# Audi working on new parts for the '07 car at SLC?



## chernaudi (Oct 6, 2006)

Look at the front fenders of the #1 Audi from Salt Lake City. It looks like it was fitted with a gurney similar to that of the high downforce Audi R8 front fenders from '02 onwards. It's located on the wheel well behind the dive planes. I don't know why Audi is using it if it's present, as a moderator from AudiWorld who was at Miller Motorsports Park for the race says that Audi is thinking about ending or scaling back its ALMS program at the end of the season. Maybe testing for an LMS assault, or this possibility of Audi leaving the ALMS is just a hollow rumor(hopefully). Here's a link to that post: http://forums.audiworld.com/racing/. The thread is called "3rd Audi R10 for Le Mans confirmed". 
Just look at the pics from SLC. Is that a gurney around the front wheel wells, or is it just an optical illusion(it really shows up against the debris/dirt caked on the fenders)?


----------



## .:RDriver (Oct 4, 1999)

*Re: Audi working on new parts for the '07 car at SLC? (chernaudi)*

Here are a couple of shots from SLC and I dont see what you are talking about.

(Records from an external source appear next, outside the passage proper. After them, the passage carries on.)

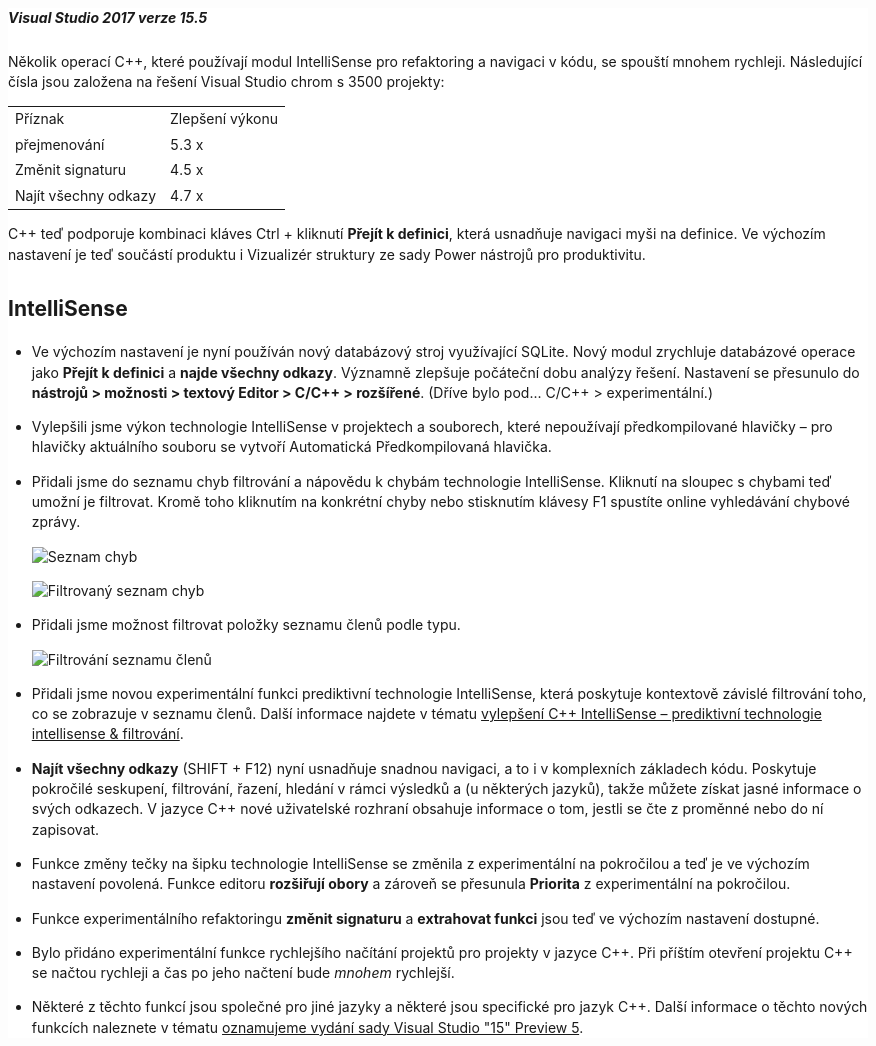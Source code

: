 ##### <a name="visual-studio-2017-version-155"></a>Visual Studio 2017 verze 15.5

Několik operací C++, které používají modul IntelliSense pro refaktoring a navigaci v kódu, se spouští mnohem rychleji. Následující čísla jsou založena na řešení Visual Studio chrom s 3500 projekty:

|||
|-|-|
|Příznak|Zlepšení výkonu|
|přejmenování|5.3 x|
|Změnit signaturu |4.5 x|
|Najít všechny odkazy|4.7 x|

C++ teď podporuje kombinaci kláves Ctrl + kliknutí **Přejít k definici**, která usnadňuje navigaci myši na definice. Ve výchozím nastavení je teď součástí produktu i Vizualizér struktury ze sady Power nástrojů pro produktivitu.

## <a name="intellisense"></a>IntelliSense

- Ve výchozím nastavení je nyní používán nový databázový stroj využívající SQLite. Nový modul zrychluje databázové operace jako **Přejít k definici** a **najde všechny odkazy**. Významně zlepšuje počáteční dobu analýzy řešení. Nastavení se přesunulo do **nástrojů > možnosti > textový Editor > C/C++ > rozšířené**. (Dříve bylo pod... C/C++ > experimentální.)

- Vylepšili jsme výkon technologie IntelliSense v projektech a souborech, které nepoužívají předkompilované hlavičky – pro hlavičky aktuálního souboru se vytvoří Automatická Předkompilovaná hlavička.

- Přidali jsme do seznamu chyb filtrování a nápovědu k chybám technologie IntelliSense. Kliknutí na sloupec s chybami teď umožní je filtrovat. Kromě toho kliknutím na konkrétní chyby nebo stisknutím klávesy F1 spustíte online vyhledávání chybové zprávy.

  ![Seznam chyb](media/ErrorList1.png "Seznam chyb")

  ![Filtrovaný seznam chyb](media/ErrorList2.png "Filtrovaný seznam chyb")

- Přidali jsme možnost filtrovat položky seznamu členů podle typu.

  ![Filtrování seznamu členů](media/mlfiltering.png "Filtrování seznamu členů")

- Přidali jsme novou experimentální funkci prediktivní technologie IntelliSense, která poskytuje kontextově závislé filtrování toho, co se zobrazuje v seznamu členů. Další informace najdete v tématu [vylepšení C++ IntelliSense – prediktivní technologie intellisense & filtrování](https://devblogs.microsoft.com/cppblog/c-intellisense-improvements-predictive-intellisense-filtering/).
- **Najít všechny odkazy** (SHIFT + F12) nyní usnadňuje snadnou navigaci, a to i v komplexních základech kódu. Poskytuje pokročilé seskupení, filtrování, řazení, hledání v rámci výsledků a (u některých jazyků), takže můžete získat jasné informace o svých odkazech. V jazyce C++ nové uživatelské rozhraní obsahuje informace o tom, jestli se čte z proměnné nebo do ní zapisovat.
- Funkce změny tečky na šipku technologie IntelliSense se změnila z experimentální na pokročilou a teď je ve výchozím nastavení povolená. Funkce editoru **rozšiřují obory** a zároveň se přesunula **Priorita** z experimentální na pokročilou.
- Funkce experimentálního refaktoringu **změnit signaturu** a **extrahovat funkci** jsou teď ve výchozím nastavení dostupné.
- Bylo přidáno experimentální funkce rychlejšího načítání projektů pro projekty v jazyce C++. Při příštím otevření projektu C++ se načtou rychleji a čas po jeho načtení bude *mnohem* rychlejší.
- Některé z těchto funkcí jsou společné pro jiné jazyky a některé jsou specifické pro jazyk C++. Další informace o těchto nových funkcích naleznete v tématu [oznamujeme vydání sady Visual Studio "15" Preview 5](https://devblogs.microsoft.com/visualstudio/announcing-visual-studio-15-preview-5/).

I couldnt find any photos in that thread you linked to, of course that site is the biggest cluster**** of a forum software there is.
















BTW, the galleries are up on SA.


----------



## chernaudi (Oct 6, 2006)

*Re: Audi working on new parts for the '07 car at SLC? (.:RDriver)*

Sorry Jimmy, I screwed up, I ment the 4T ALMS gallery. Look at the #1 Audi's front end around the wheel wells, namely the pic where the #1 Audi is being refueled.


----------